Provided information:
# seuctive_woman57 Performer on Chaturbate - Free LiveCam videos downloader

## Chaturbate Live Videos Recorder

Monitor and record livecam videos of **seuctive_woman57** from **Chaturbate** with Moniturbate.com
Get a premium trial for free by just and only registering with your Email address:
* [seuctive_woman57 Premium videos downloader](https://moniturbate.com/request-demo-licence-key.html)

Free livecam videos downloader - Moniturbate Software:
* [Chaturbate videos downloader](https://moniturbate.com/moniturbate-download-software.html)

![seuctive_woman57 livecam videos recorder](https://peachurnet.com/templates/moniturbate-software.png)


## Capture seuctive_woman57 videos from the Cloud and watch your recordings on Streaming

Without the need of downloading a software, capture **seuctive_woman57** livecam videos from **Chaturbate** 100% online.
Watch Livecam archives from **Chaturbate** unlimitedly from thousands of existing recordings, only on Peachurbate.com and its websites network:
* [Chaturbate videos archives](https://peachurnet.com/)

==

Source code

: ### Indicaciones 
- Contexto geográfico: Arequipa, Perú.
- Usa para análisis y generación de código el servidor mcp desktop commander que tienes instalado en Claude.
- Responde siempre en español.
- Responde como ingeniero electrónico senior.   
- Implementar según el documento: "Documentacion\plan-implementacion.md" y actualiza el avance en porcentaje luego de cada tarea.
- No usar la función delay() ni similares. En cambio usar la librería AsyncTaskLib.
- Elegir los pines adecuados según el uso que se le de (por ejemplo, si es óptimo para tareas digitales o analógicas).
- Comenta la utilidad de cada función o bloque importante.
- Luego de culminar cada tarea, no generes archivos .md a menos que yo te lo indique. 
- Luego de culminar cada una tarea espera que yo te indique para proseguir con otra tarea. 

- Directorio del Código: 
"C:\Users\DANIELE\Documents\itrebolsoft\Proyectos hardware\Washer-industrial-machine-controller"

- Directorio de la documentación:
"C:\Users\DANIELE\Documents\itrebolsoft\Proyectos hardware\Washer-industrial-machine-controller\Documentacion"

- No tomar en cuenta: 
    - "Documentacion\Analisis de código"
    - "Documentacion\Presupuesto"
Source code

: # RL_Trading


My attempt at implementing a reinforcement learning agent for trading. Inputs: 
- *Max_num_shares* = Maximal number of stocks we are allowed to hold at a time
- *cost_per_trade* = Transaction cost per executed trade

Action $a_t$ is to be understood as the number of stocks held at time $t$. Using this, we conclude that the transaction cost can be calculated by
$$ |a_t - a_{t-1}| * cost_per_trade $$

==

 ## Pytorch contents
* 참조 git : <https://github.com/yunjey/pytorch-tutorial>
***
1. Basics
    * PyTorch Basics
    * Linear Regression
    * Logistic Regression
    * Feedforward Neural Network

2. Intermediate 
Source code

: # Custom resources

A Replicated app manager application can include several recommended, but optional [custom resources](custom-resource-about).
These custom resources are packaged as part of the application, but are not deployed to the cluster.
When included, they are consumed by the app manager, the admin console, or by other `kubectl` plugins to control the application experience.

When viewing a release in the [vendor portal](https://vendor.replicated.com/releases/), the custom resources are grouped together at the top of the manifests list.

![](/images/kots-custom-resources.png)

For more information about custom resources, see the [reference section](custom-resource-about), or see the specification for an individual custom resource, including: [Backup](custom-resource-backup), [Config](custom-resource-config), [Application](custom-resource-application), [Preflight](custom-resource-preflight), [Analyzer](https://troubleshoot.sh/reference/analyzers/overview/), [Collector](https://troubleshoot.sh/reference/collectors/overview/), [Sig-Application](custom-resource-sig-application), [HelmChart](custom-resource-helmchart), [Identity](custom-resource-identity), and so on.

Work required: Look through the records above for the string "itrebolsoft", then copy every line that has it.

Written reply:
"C:\Users\DANIELE\Documents\itrebolsoft\Proyectos hardware\Washer-industrial-machine-controller"
"C:\Users\DANIELE\Documents\itrebolsoft\Proyectos hardware\Washer-industrial-machine-controller\Documentacion"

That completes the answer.